Here’s a quick look at the key columns:

|  Feature              |  Description                                           |
|------------------------|----------------------------------------------------------|
| `education_level`      | Highest education level (e.g., Graduate, Masters)        |
| `major_discipline`     | Field of study (e.g., STEM, Business)                    |
| `experience`           | Total years of experience                                |
| `relevant_experience`  | Whether the person has relevant work experience          |
| `company_type`         | Type of company last worked at                           |
| `company_size`         | Size of the company                                      |
| `training_hours`       | Number of training hours completed                       |
| `enrolled_university`  | Current enrollment in university (if any)                |
| `target`               | **Target variable**: 1 = Looking for a job change, 0 = Not |

>  The dataset includes both categorical and numerical features, with some missing values that will be handled during the analysis.


## Importing Required Libraries

The following libraries will be used for data analysis and visualization throughout this notebook.


In [None]:
import numpy as np
import pandas as pd

import matplotlib.pyplot as plt 
import seaborn as sns
import plotly.express as px

from sklearn.impute import KNNImputer
from sklearn.preprocessing import LabelEncoder


In [None]:
df=pd.read_csv("/kaggle/input/hr-analytics-job-change-of-data-scientists/aug_train.csv")

## Data Inspaction

In [None]:
df.head(10)

In [None]:
df.shape

In [None]:
df.columns

In [None]:
for col in df.columns:
    print(df[col].unique())


In [None]:
df.nunique()

In [None]:
df.describe()

In [None]:
df.info()

In [None]:
df.dtypes

## Missing Values Analysis

In [None]:
df.isna().sum()

In [None]:
sns.heatmap(df.isna())

### Missing Values Summary

| Column               | Missing Values | Approx.
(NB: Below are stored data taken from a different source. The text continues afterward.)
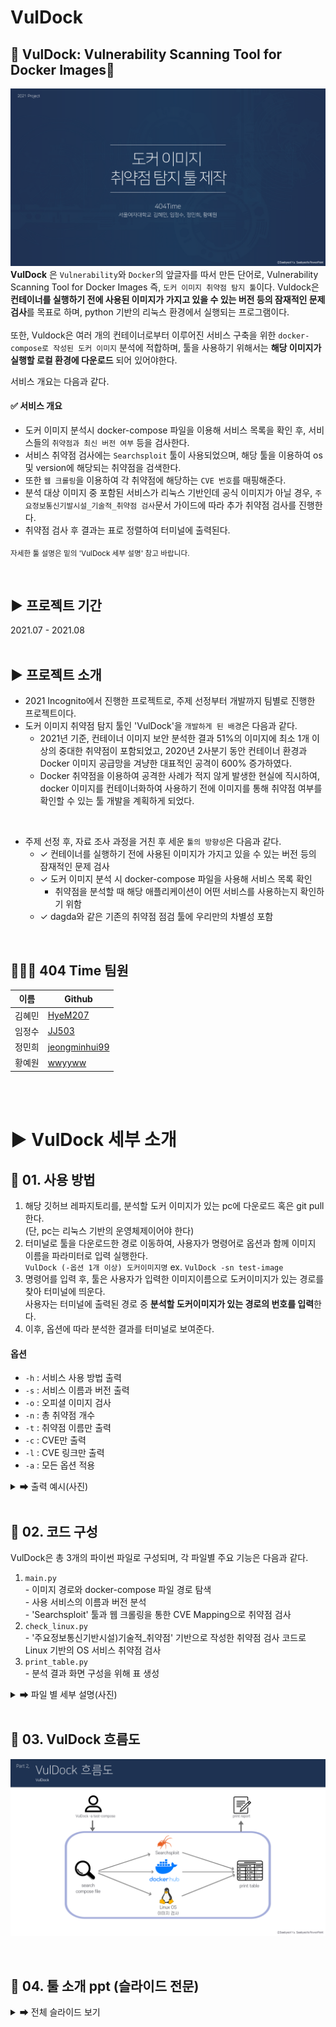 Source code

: # VulDock
## 🐋 VulDock: Vulnerability Scanning Tool for Docker Images🐋
![VulDock](./images/슬라이드1.PNG)
<b>VulDock</b> 은 `Vulnerability`와 `Docker`의 앞글자를 따서 만든 단어로, Vulnerability Scanning Tool for Docker Images 즉, `도커 이미지 취약점 탐지 툴`이다.
Vuldock은 <b>컨테이너를 실행하기 전에 사용된 이미지가 가지고 있을 수 있는 버전 등의 잠재적인 문제 검사</b>를 목표로 하며, python 기반의 리눅스 환경에서 실행되는 프로그램이다. 
<br><br>
또한, Vuldock은 여러 개의 컨테이너로부터 이루어진 서비스 구축을 위한 `docker-compose로 작성된 도커 이미지` 분석에 적합하며, 툴을 사용하기 위해서는 <b>해당 이미지가 실행할 로컬 환경에 다운로드</b> 되어 있어야한다.

서비스 개요는 다음과 같다.


#### ✅ 서비스 개요 
- 도커 이미지 분석시 docker-compose 파일을 이용해 서비스 목록을 확인 후, 서비스들의 `취약점과 최신 버전 여부` 등을 검사한다.
- 서비스 취약점 검사에는 `Searchsploit` 툴이 사용되었으며, 해당 툴을 이용하여 os 및 version에 해당되는 취약점을 검색한다.
- 또한 `웹 크롤링`을 이용하여 각 취약점에 해당하는 `CVE 번호`를 매핑해준다.
- 분석 대상 이미지 중 포함된 서비스가 리눅스 기반인데 공식 이미지가 아닐 경우, `주요정보통신기발시설_기술적_취약점 검사`문서 가이드에 따라 추가 취약점 검사를 진행한다.
- 취약점 검사 후 결과는 표로 정렬하여 터미널에 출력된다.     


<sub>자세한 툴 설명은 밑의 'VulDock 세부 설명' 참고 바랍니다.</sub>

<br>

## ▶ 프로젝트 기간  
  2021.07 - 2021.08
<br/><br/>    

## ▶ 프로젝트 소개
- 2021 Incognito에서 진행한 프로젝트로, 주제 선정부터 개발까지 팀별로 진행한 프로젝트이다. 
- 도커 이미지 취약점 탐지 툴인 'VulDock'을 `개발하게 된 배경`은 다음과 같다.
  - 2021년 기준, 컨테이너 이미지 보안 분석한 결과 51%의 이미지에 최소 1개 이상의 중대한 취약점이 포함되었고, 2020년 2사분기 동안 컨테이너 환경과 Docker 이미지 공급망을 겨냥한 대표적인 공격이 600% 증가하였다.
  - Docker 취약점을 이용하여 공격한 사례가 적지 않게 발생한 현실에 직시하여, docker 이미지를 컨테이너화하여 사용하기 전에 이미지를 통해 취약점 여부를 확인할 수 있는 툴 개발을 계획하게 되었다.
<br>

- 주제 선정 후, 자료 조사 과정을 거친 후 세운 `툴의 방향성`은 다음과 같다.
  - ✓ 컨테이너를 실행하기 전에 사용된 이미지가 가지고 있을 수 있는 버전 등의 잠재적인 문제 검사
  - ✓ 도커 이미지 분석 시 docker-compose 파일을 사용해 서비스 목록 확인
    - 취약점을 분석할 때 해당 애플리케이션이 어떤 서비스를 사용하는지 확인하기 위함
  - ✓ dagda와 같은 기존의 취약점 점검 툴에 우리만의 차별성 포함

<br>

## 👨‍👨‍👦 404 Time 팀원 
| 이름 | Github |
| -- | -- |
| 김혜민 | [HyeM207](https://github.com/HyeM207)  |
| 임정수 | [JJ503](https://github.com/JJ503)  | 
| 정민희 | [jeongminhui99](https://github.com/jeongminhui99)  | 
| 황예원 | [wwyyww](https://github.com/wwyyww)  |

<br/><br/>  

# ▶ VulDock 세부 소개

## 📌 01. 사용 방법 
1. 해당 깃허브 레파지토리를, 분석할 도커 이미지가 있는 pc에 다운로드 혹은 git pull 한다. <Br>
  (단, pc는 리눅스 기반의 운영체제이어야 한다)
2. 터미널로 툴을 다운로드한 경로 이동하여, 사용자가 명령어로 옵션과 함께 이미지 이름을 파라미터로 입력 실행한다. <br>
   `VulDock (-옵션 1개 이상) 도커이미지명`  ex. `VulDock -sn test-image`
3. 명령어를 입력 후, 툴은 사용자가 입력한 이미지이름으로 도커이미지가 있는 경로를 찾아 터미널에 띄운다. <br>
  사용자는 터미널에 출력된 경로 중 <b>분석할 도커이미지가 있는 경로의 번호를 입력</b>한다.
4. 이후, 옵션에 따라 분석한 결과를 터미널로 보여준다.
  
#### 옵션
- `-h` : 서비스 사용 방법 출력
- `-s` : 서비스 이름과 버전 출력
- `-o` : 오피셜 이미지 검사
- `-n` : 총 취약점 개수
- `-t` : 취약점 이름만 출력
- `-c` : CVE만 출력
- `-l` : CVE 링크만 출력
- `-a` : 모든 옵션 적용
  
<details>
  <summary> ➡ 출력 예시(사진)</summary>
  
![VulDock](./images/슬라이드21.PNG) 
![VulDock](./images/슬라이드22.PNG)
![VulDock](./images/슬라이드23.PNG)
  
</details>

  
<br>
  
## 📌 02. 코드 구성 
VulDock은 총 3개의 파이썬 파일로 구성되며, 각 파일별 주요 기능은 다음과 같다.
  1. `main.py` <br>
    - 이미지 경로와 docker-compose 파일 경로 탐색 <br>
    - 사용 서비스의 이름과 버전 분석 <br>
    - 'Searchsploit' 툴과 웹 크롤링을 통한 CVE Mapping으로 취약점 검사 <br>
  2. `check_linux.py` <br>
    - '주요정보통신기반시설)기술적_취약점' 기반으로 작성한 취약점 검사 코드로 Linux 기반의 OS 서비스 취약점 검사
  3. `print_table.py` <br>
    - 분석 결과 화면 구성을 위해 표 생성 
  
  
<details>
  <summary>➡ 파일 별 세부 설명(사진)</summary>
   
![VulDock](./images/슬라이드12.PNG) 
![VulDock](./images/슬라이드13.PNG)
![VulDock](./images/슬라이드14.PNG)
![VulDock](./images/슬라이드15.PNG) 
![VulDock](./images/슬라이드16.PNG)
![VulDock](./images/슬라이드17.PNG)
![VulDock](./images/슬라이드18.PNG) 
![VulDock](./images/슬라이드19.PNG)
![VulDock](./images/슬라이드20.PNG)
![VulDock](./images/슬라이드21.PNG)
![VulDock](./images/슬라이드22.PNG)
![VulDock](./images/슬라이드23.PNG)
![VulDock](./images/슬라이드24.PNG)
![VulDock](./images/슬라이드25.PNG)
![VulDock](./images/슬라이드26.PNG)
![VulDock](./images/슬라이드27.PNG)
   
</details>
  
<br>
  
## 📌 03. VulDock 흐름도 
![VulDock](./images/슬라이드28.PNG)

<br>
  
## 📌 04. 툴 소개 ppt (슬라이드 전문) 
<details>
  <summary>➡ 전체 슬라이드 보기</summary>
  
![VulDock](./images/슬라이드1.PNG) 
![VulDock](./images/슬라이드2.PNG) 
![VulDock](./images/슬라이드3.PNG)
![VulDock](./images/슬라이드4.PNG)
![VulDock](./images/슬라이드5.PNG) 
![VulDock](./images/슬라이드6.PNG)
![VulDock](./images/슬라이드7.PNG)
![VulDock](./images/슬라이드8.PNG) 
![VulDock](./images/슬라이드9.PNG) 
![VulDock](./images/슬라이드10.PNG) 
![VulDock](./images/슬라이드11.PNG) 
![VulDock](./images/슬라이드12.PNG) 
![VulDock](./images/슬라이드13.PNG)
![VulDock](./images/슬라이드14.PNG)
![VulDock](./images/슬라이드15.PNG) 
![VulDock](./images/슬라이드16.PNG)
![VulDock](./images/슬라이드17.PNG)
![VulDock](./images/슬라이드18.PNG) 
![VulDock](./images/슬라이드19.PNG)
![VulDock](./images/슬라이드20.PNG)
![VulDock](./images/슬라이드21.PNG)
![VulDock](./images/슬라이드22.PNG)
![VulDock](./images/슬라이드23.PNG)
![VulDock](./images/슬라이드24.PNG)
![VulDock](./images/슬라이드25.PNG)
![VulDock](./images/슬라이드26.PNG)
![VulDock](./images/슬라이드27.PNG)
![VulDock](./images/슬라이드28.PNG)
![VulDock](./images/슬라이드29.PNG)
![VulDock](./images/슬라이드30.PNG)
![VulDock](./images/슬라이드31.PNG)
![VulDock](./images/슬라이드32.PNG)
![VulDock](./images/슬라이드33.PNG)
![VulDock](./images/슬라이드34.PNG)
![VulDock](./images/슬라이드35.PNG)
   
</details>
Percentage |
|----------------------|----------------|---------------------|
| gender               | 4,508          | ~23.5%              |
| enrolled_university  | 386            | ~2.0%               |
| education_level      | 460            | ~2.4%               |
| major_discipline     | 2,813          | ~14.7%              |
| experience           | 65             | ~0.3%               |
| company_size         | 5,938          | ~31.0%              |
| company_type         | 6,140          | ~32.0%              |
| last_new_job         | 423            | ~2.2%               |




>  #### The table below summarizes the missing values in the dataset, including the total number and approximate percentage of missing entries for each column.


### Handling Missing Values

To address missing values in the dataset, we applied a simple yet effective strategy:

- For the `experience` column — which originally contained string values like `'<1'` and `'>20'` — we first converted all entries to numeric format. Missing values in this column were then imputed using the **median**, helping to minimize the impact of outliers.

- For categorical columns such as `gender`, `education_level`, and `company_type`, missing values were replaced with the placeholder `"Unknown"`, effectively treating missing entries as a distinct category.

This approach ensures the dataset is free of missing values while preserving the integrity and interpretability of each feature.


In [None]:
if 'experience_num' in df.columns:
    df.drop(['enrollee_id', 'experience'], axis=1, inplace=True)

In [None]:
def convert_experience(x):
    if pd.isna(x):
        return np.nan         # If the value is NaN, keep it as NaN
    elif x == '>20':
        return 21             # If value is '>20', treat it as 21
    elif x == '<1':
        return 0              # If value is '<1', treat it as 0
    else:
        try:
            return int(x)     # If value is a number as string (e.g., '5'), convert it to int
        except:
            return np.nan     # If conversion fails (unexpected value), return NaN


In [None]:
# Step 1: Convert 'experience' column from strings to numeric values
df['experience'] = df['experience'].apply(convert_experience)

# Step 2: Fill missing values in 'experience' with the median
df['experience'] = df['experience'].fillna(df['experience'].median())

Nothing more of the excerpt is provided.